No, not at all. I am saying those who know do not get on the internet and whine about builder profits and claim they can do it better, because a builder might make a few bucks.

Do you have a DBA so you get commercial consideration?

Have a Tax ID?

Spoken to a CPA about the possible Tax benefits or Pitfalls?

Who do you have wholesale accounts with (Plumbing, Hard Lumber, Interior goods, ETC)

Have you sat down with your banker and chatted at all, construction loans are above prime 90% of the time.

Have you and your insurance company discussed coverage based on points of completion?

Do you have 25% of homes value in cash to cover subs when the banks will not cover draws in time?

How are you covered for liens when subs file for short pay?

Let me guess, Home Depot and Lowes are your go to suppliers?

Bro I could give a ****e if you do this or not, the simple fact over 70% of all posters in this thread say the same thing.
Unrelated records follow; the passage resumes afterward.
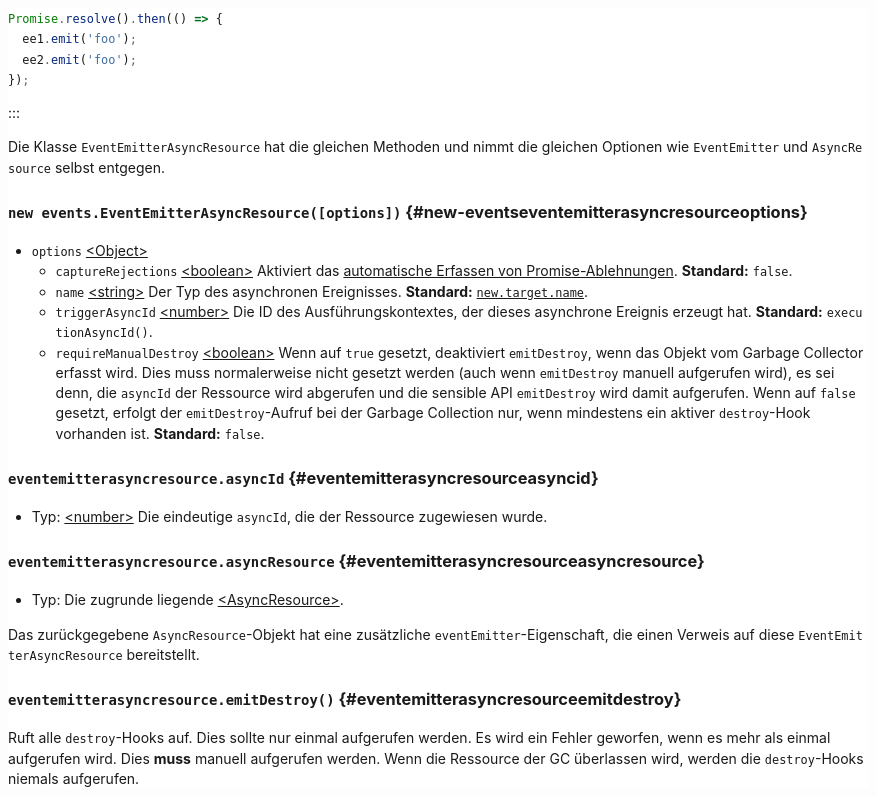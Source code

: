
 ```js [CJS]
Promise.resolve().then(() => {
  ee1.emit('foo');
  ee2.emit('foo');
});
```
:::

Die Klasse `EventEmitterAsyncResource` hat die gleichen Methoden und nimmt die gleichen Optionen wie `EventEmitter` und `AsyncResource` selbst entgegen.


### `new events.EventEmitterAsyncResource([options])` {#new-eventseventemitterasyncresourceoptions}

- `options` [\<Object\>](https://developer.mozilla.org/en-US/docs/Web/JavaScript/Reference/Global_Objects/Object)
    - `captureRejections` [\<boolean\>](https://developer.mozilla.org/en-US/docs/Web/JavaScript/Data_structures#Boolean_type) Aktiviert das [automatische Erfassen von Promise-Ablehnungen](/de/nodejs/api/events#capture-rejections-of-promises). **Standard:** `false`.
    - `name` [\<string\>](https://developer.mozilla.org/en-US/docs/Web/JavaScript/Data_structures#String_type) Der Typ des asynchronen Ereignisses. **Standard:** [`new.target.name`](https://developer.mozilla.org/en-US/docs/Web/JavaScript/Reference/Operators/new.target).
    - `triggerAsyncId` [\<number\>](https://developer.mozilla.org/en-US/docs/Web/JavaScript/Data_structures#Number_type) Die ID des Ausführungskontextes, der dieses asynchrone Ereignis erzeugt hat. **Standard:** `executionAsyncId()`.
    - `requireManualDestroy` [\<boolean\>](https://developer.mozilla.org/en-US/docs/Web/JavaScript/Data_structures#Boolean_type) Wenn auf `true` gesetzt, deaktiviert `emitDestroy`, wenn das Objekt vom Garbage Collector erfasst wird. Dies muss normalerweise nicht gesetzt werden (auch wenn `emitDestroy` manuell aufgerufen wird), es sei denn, die `asyncId` der Ressource wird abgerufen und die sensible API `emitDestroy` wird damit aufgerufen. Wenn auf `false` gesetzt, erfolgt der `emitDestroy`-Aufruf bei der Garbage Collection nur, wenn mindestens ein aktiver `destroy`-Hook vorhanden ist. **Standard:** `false`.

### `eventemitterasyncresource.asyncId` {#eventemitterasyncresourceasyncid}

- Typ: [\<number\>](https://developer.mozilla.org/en-US/docs/Web/JavaScript/Data_structures#Number_type) Die eindeutige `asyncId`, die der Ressource zugewiesen wurde.

### `eventemitterasyncresource.asyncResource` {#eventemitterasyncresourceasyncresource}

- Typ: Die zugrunde liegende [\<AsyncResource\>](/de/nodejs/api/async_hooks#class-asyncresource).

Das zurückgegebene `AsyncResource`-Objekt hat eine zusätzliche `eventEmitter`-Eigenschaft, die einen Verweis auf diese `EventEmitterAsyncResource` bereitstellt.

### `eventemitterasyncresource.emitDestroy()` {#eventemitterasyncresourceemitdestroy}

Ruft alle `destroy`-Hooks auf. Dies sollte nur einmal aufgerufen werden. Es wird ein Fehler geworfen, wenn es mehr als einmal aufgerufen wird. Dies **muss** manuell aufgerufen werden. Wenn die Ressource der GC überlassen wird, werden die `destroy`-Hooks niemals aufgerufen.
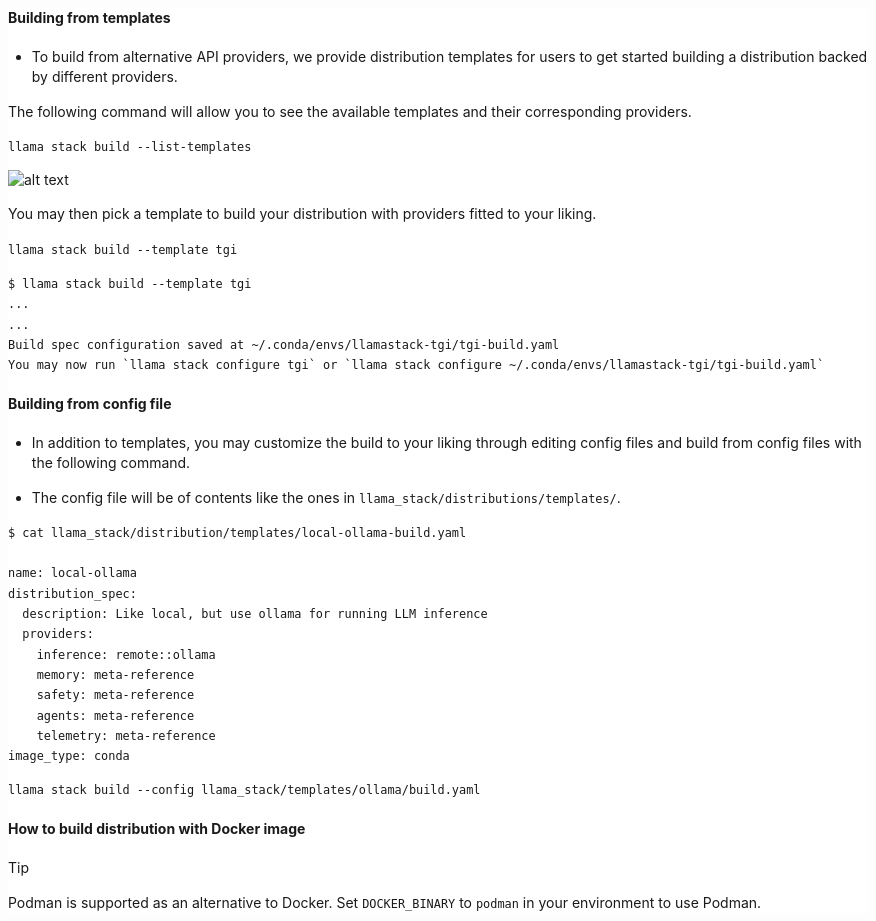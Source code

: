 
#### Building from templates
- To build from alternative API providers, we provide distribution templates for users to get started building a distribution backed by different providers.

The following command will allow you to see the available templates and their corresponding providers.
```
llama stack build --list-templates
```

![alt text](https://github.com/meta-llama/llama-stack/docs/resources/list-templates.png)

You may then pick a template to build your distribution with providers fitted to your liking.

```
llama stack build --template tgi
```

```
$ llama stack build --template tgi
...
...
Build spec configuration saved at ~/.conda/envs/llamastack-tgi/tgi-build.yaml
You may now run `llama stack configure tgi` or `llama stack configure ~/.conda/envs/llamastack-tgi/tgi-build.yaml`
```

#### Building from config file
- In addition to templates, you may customize the build to your liking through editing config files and build from config files with the following command.

- The config file will be of contents like the ones in `llama_stack/distributions/templates/`.

```
$ cat llama_stack/distribution/templates/local-ollama-build.yaml

name: local-ollama
distribution_spec:
  description: Like local, but use ollama for running LLM inference
  providers:
    inference: remote::ollama
    memory: meta-reference
    safety: meta-reference
    agents: meta-reference
    telemetry: meta-reference
image_type: conda
```

```
llama stack build --config llama_stack/templates/ollama/build.yaml
```

#### How to build distribution with Docker image

> [!TIP]
> Podman is supported as an alternative to Docker. Set `DOCKER_BINARY` to `podman` in your environment to use Podman.
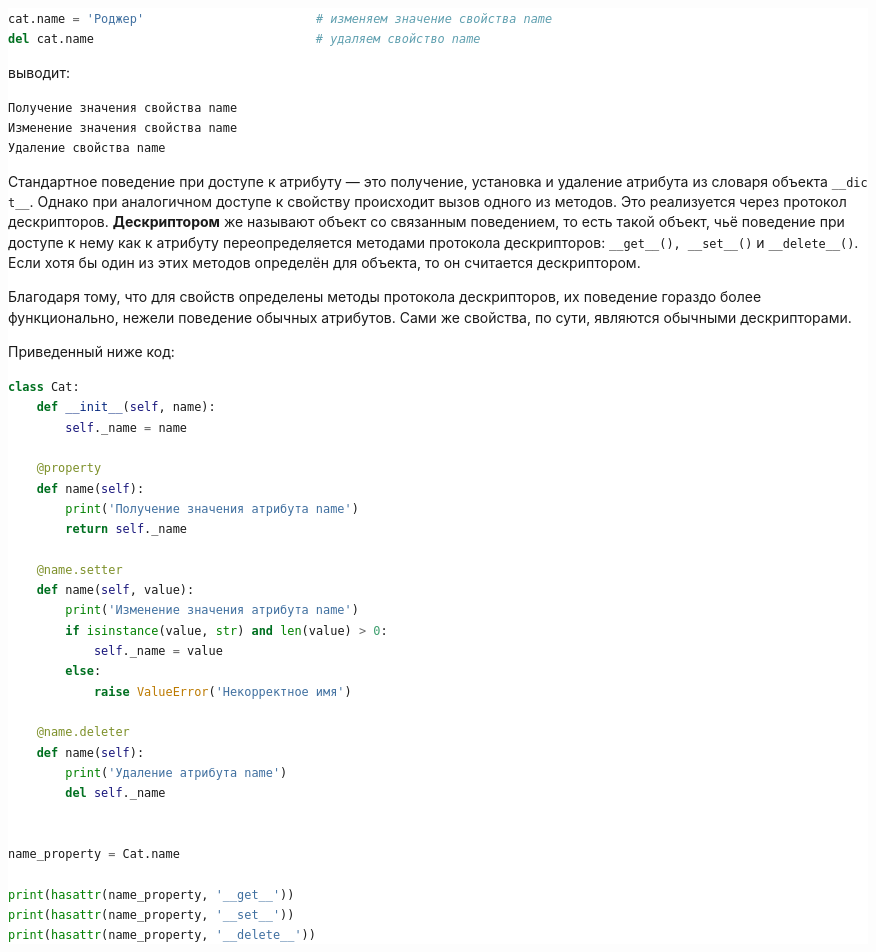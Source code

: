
 ```python
cat.name = 'Роджер'                        # изменяем значение свойства name
del cat.name                               # удаляем свойство name
```

выводит:

```no-highlight
Получение значения свойства name
Изменение значения свойства name
Удаление свойства name
```

Стандартное поведение при доступе к атрибуту — это получение, установка и удаление атрибута из словаря объекта `__dict__`. Однако при аналогичном доступе к свойству происходит вызов одного из методов. Это реализуется через протокол дескрипторов. **Дескриптором** же называют объект со связанным поведением, то есть такой объект, чьё поведение при доступе к нему как к атрибуту переопределяется методами протокола дескрипторов: `__get__(), __set__()` и `__delete__()`. Если хотя бы один из этих методов определён для объекта, то он считается дескриптором.

Благодаря тому, что для свойств определены методы протокола дескрипторов, их поведение гораздо более функционально, нежели поведение обычных атрибутов. Сами же свойства, по сути, являются обычными дескрипторами. 

Приведенный ниже код:

```python
class Cat:
    def __init__(self, name):
        self._name = name

    @property
    def name(self):
        print('Получение значения атрибута name')
        return self._name

    @name.setter
    def name(self, value):
        print('Изменение значения атрибута name')
        if isinstance(value, str) and len(value) > 0:
            self._name = value
        else:
            raise ValueError('Некорректное имя')

    @name.deleter
    def name(self):
        print('Удаление атрибута name')
        del self._name 


name_property = Cat.name

print(hasattr(name_property, '__get__'))
print(hasattr(name_property, '__set__'))
print(hasattr(name_property, '__delete__'))   
```
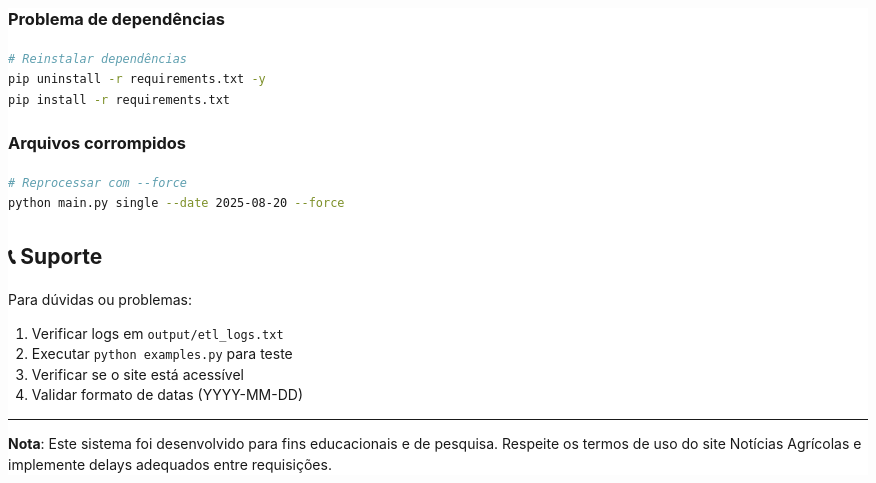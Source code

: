 ### **Problema de dependências**
```bash
# Reinstalar dependências
pip uninstall -r requirements.txt -y
pip install -r requirements.txt
```

### **Arquivos corrompidos**
```bash
# Reprocessar com --force
python main.py single --date 2025-08-20 --force
```

## 📞 Suporte

Para dúvidas ou problemas:
1. Verificar logs em `output/etl_logs.txt`
2. Executar `python examples.py` para teste
3. Verificar se o site está acessível
4. Validar formato de datas (YYYY-MM-DD)

---

**Nota**: Este sistema foi desenvolvido para fins educacionais e de pesquisa. Respeite os termos de uso do site Notícias Agrícolas e implemente delays adequados entre requisições.
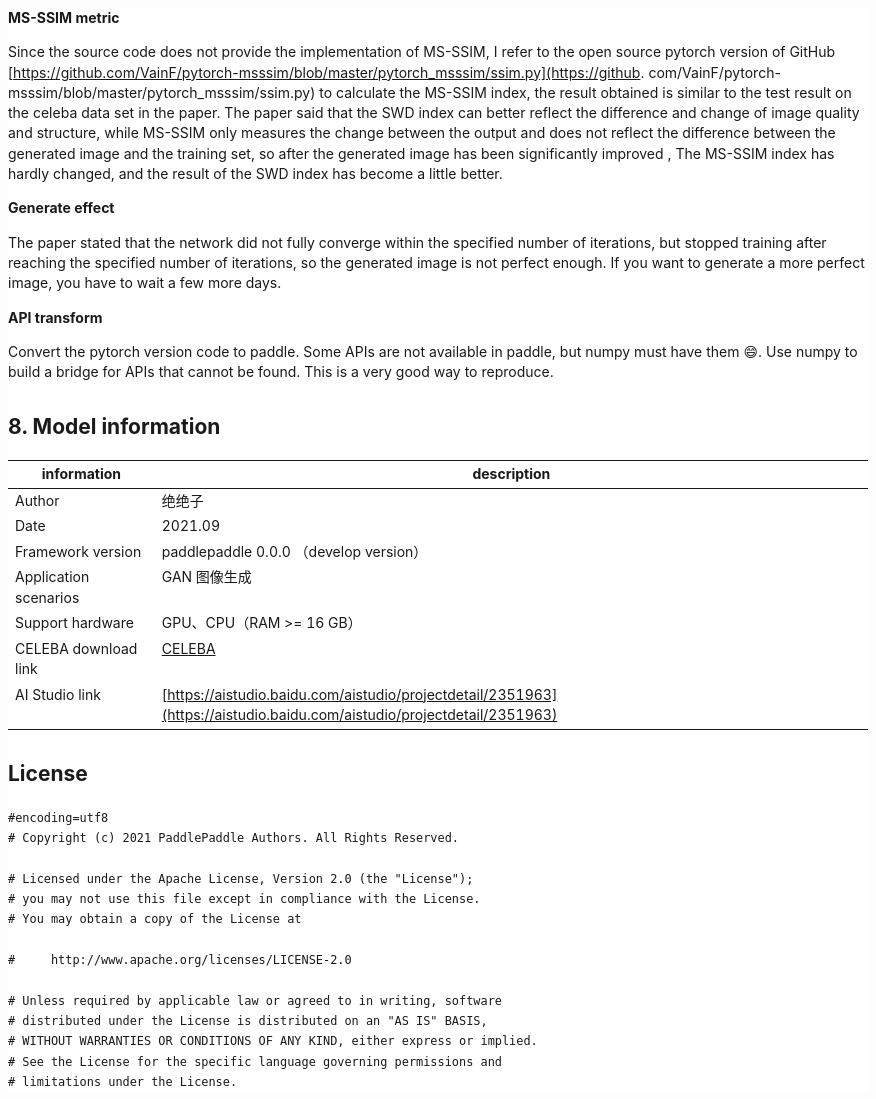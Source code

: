 **MS-SSIM metric**

Since the source code does not provide the implementation of MS-SSIM, I refer to the open source pytorch version of GitHub [https://github.com/VainF/pytorch-msssim/blob/master/pytorch_msssim/ssim.py](https://github. com/VainF/pytorch-msssim/blob/master/pytorch_msssim/ssim.py) to calculate the MS-SSIM index, the result obtained is similar to the test result on the celeba data set in the paper. The paper said that the SWD index can better reflect the difference and change of image quality and structure, while MS-SSIM only measures the change between the output and does not reflect the difference between the generated image and the training set, so after the generated image has been significantly improved , The MS-SSIM index has hardly changed, and the result of the SWD index has become a little better.

**Generate effect**

The paper stated that the network did not fully converge within the specified number of iterations, but stopped training after reaching the specified number of iterations, so the generated image is not perfect enough. If you want to generate a more perfect image, you have to wait a few more days.

**API transform**

Convert the pytorch version code to paddle. Some APIs are not available in paddle, but numpy must have them :smile:. Use numpy to build a bridge for APIs that cannot be found. This is a very good way to reproduce.

## 8. Model information
| information | description |
| --- | --- |
| Author | 绝绝子 |
| Date | 2021.09 |
| Framework version | paddlepaddle 0.0.0 （develop version） |
| Application scenarios | GAN 图像生成 |
| Support hardware | GPU、CPU（RAM >= 16 GB） |
| CELEBA download link | [CELEBA](http://mmlab.ie.cuhk.edu.hk/projects/CelebA.html) |
| AI Studio link | [https://aistudio.baidu.com/aistudio/projectdetail/2351963](https://aistudio.baidu.com/aistudio/projectdetail/2351963) |

## License
```
#encoding=utf8
# Copyright (c) 2021 PaddlePaddle Authors. All Rights Reserved.

# Licensed under the Apache License, Version 2.0 (the "License");
# you may not use this file except in compliance with the License.
# You may obtain a copy of the License at

#     http://www.apache.org/licenses/LICENSE-2.0

# Unless required by applicable law or agreed to in writing, software
# distributed under the License is distributed on an "AS IS" BASIS,
# WITHOUT WARRANTIES OR CONDITIONS OF ANY KIND, either express or implied.
# See the License for the specific language governing permissions and
# limitations under the License.
```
DO NOT TRY IT!!! should be a warning to you.

Go luck, please come back in 2 years and tell us how you do/did...lol

John


----------



## sabinewhaler88 (Jan 5, 2013)

jtburf said:


> No, not at all. I am saying those who know do not get on the internet and whine about builder profits and claim they can do it better, because a builder might make a few bucks.
> 
> Do you have a DBA so you get commercial consideration?
> 
> ...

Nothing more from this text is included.